# What the task requires
Using the data below, copy out all lines with the word "image".

Items listed in a dataset
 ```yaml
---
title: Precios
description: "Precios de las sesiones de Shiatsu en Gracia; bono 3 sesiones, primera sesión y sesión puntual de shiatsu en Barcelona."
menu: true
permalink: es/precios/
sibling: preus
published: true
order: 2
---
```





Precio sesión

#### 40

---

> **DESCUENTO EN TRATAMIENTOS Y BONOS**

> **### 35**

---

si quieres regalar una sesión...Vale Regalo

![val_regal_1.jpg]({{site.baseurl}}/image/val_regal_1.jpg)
* * *
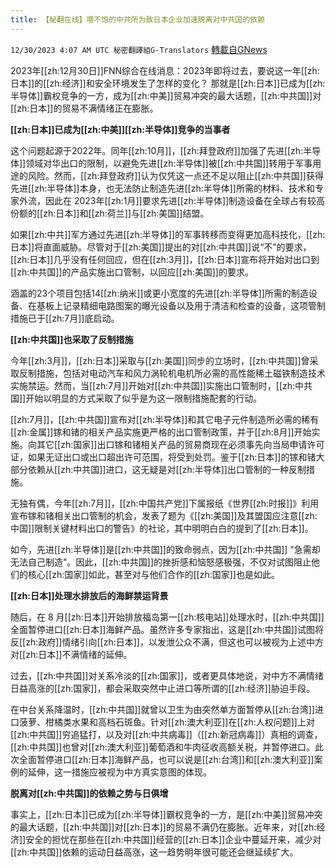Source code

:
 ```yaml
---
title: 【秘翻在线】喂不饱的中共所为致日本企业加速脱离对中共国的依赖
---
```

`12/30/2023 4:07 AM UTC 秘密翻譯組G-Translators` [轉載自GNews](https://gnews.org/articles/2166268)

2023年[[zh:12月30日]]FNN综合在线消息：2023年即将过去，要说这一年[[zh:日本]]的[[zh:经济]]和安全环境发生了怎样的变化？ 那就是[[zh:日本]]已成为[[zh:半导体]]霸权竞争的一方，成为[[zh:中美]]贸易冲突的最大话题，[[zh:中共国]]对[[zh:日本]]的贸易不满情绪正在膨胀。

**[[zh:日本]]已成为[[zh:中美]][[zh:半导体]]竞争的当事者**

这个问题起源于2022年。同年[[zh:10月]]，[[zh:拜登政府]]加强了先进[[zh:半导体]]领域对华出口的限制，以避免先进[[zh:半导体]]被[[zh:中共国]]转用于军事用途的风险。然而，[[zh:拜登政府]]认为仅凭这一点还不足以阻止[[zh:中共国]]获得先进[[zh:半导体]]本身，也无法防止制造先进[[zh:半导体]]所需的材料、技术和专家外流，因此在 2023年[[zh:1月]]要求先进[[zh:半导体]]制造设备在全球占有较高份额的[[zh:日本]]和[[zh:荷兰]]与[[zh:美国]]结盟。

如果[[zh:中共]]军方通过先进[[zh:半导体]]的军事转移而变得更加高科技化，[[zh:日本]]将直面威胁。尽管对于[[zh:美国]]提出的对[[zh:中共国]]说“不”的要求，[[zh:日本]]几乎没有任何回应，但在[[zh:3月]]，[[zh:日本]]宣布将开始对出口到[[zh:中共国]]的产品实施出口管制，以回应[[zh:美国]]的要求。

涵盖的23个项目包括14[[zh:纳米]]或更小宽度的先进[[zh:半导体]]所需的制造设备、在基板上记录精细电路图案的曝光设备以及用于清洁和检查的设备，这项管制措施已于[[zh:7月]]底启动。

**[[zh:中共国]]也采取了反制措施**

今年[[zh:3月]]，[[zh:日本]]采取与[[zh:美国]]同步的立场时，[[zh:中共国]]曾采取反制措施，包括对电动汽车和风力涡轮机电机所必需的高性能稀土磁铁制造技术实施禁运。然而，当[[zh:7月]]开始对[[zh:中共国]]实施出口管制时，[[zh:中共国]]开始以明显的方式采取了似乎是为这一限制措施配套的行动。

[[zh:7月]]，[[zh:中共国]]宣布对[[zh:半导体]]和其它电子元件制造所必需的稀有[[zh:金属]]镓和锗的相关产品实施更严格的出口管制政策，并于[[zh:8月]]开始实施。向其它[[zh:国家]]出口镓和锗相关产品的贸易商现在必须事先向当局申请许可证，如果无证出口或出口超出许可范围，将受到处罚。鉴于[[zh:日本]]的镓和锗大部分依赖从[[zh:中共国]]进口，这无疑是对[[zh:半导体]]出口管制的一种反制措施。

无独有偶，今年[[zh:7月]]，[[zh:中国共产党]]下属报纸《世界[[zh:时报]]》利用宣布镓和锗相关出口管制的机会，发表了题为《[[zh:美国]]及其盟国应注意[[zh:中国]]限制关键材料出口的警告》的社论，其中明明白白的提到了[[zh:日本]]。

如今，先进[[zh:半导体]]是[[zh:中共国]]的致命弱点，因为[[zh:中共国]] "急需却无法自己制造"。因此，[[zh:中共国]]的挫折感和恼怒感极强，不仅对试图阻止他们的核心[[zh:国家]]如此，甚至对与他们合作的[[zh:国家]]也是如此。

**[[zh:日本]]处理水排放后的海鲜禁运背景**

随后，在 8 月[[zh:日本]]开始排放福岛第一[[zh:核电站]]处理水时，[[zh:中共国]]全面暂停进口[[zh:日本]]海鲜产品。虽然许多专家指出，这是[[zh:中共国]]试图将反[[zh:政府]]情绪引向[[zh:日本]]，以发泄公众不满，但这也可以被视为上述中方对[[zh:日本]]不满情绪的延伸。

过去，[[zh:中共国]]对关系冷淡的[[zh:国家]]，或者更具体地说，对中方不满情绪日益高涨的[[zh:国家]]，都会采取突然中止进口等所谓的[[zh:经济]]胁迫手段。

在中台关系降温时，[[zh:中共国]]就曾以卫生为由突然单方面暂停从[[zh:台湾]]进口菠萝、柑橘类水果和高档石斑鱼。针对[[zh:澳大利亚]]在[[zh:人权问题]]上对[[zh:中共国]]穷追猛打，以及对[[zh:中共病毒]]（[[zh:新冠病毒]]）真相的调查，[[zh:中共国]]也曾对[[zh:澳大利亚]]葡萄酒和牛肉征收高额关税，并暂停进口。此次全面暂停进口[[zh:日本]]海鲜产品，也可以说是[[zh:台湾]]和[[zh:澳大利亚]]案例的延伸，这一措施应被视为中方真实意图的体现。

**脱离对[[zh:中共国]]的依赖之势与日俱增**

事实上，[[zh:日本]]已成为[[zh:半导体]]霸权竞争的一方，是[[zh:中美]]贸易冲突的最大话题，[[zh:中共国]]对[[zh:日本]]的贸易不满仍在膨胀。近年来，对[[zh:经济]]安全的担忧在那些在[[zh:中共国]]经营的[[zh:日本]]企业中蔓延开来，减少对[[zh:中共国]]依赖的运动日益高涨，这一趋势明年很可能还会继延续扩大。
--
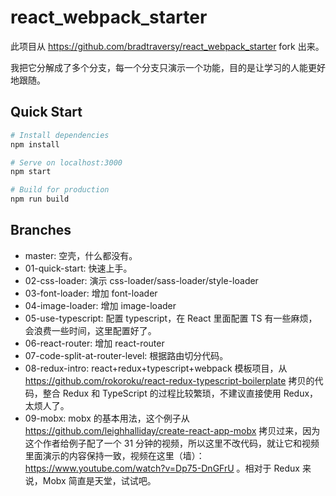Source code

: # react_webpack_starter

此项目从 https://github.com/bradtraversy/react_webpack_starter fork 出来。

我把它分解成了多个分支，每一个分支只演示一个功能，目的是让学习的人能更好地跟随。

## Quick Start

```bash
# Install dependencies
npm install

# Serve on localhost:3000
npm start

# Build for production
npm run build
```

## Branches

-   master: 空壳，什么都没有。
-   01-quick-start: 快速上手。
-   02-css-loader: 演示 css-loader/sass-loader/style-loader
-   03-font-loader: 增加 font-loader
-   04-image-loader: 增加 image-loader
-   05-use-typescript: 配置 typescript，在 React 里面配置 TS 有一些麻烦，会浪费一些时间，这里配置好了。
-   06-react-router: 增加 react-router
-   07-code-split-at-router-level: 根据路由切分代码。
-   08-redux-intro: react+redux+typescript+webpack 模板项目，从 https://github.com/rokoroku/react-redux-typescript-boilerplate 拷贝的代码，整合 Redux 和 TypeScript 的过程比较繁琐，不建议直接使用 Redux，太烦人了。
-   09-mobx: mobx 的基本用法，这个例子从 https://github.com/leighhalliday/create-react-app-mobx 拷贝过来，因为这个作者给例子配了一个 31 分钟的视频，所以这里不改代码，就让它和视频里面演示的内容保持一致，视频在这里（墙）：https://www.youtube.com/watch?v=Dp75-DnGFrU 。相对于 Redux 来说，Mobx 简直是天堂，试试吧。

# Answer for the task
![val_regal_1.jpg]({{site.baseurl}}/image/val_regal_1.jpg)
-   04-image-loader: 增加 image-loader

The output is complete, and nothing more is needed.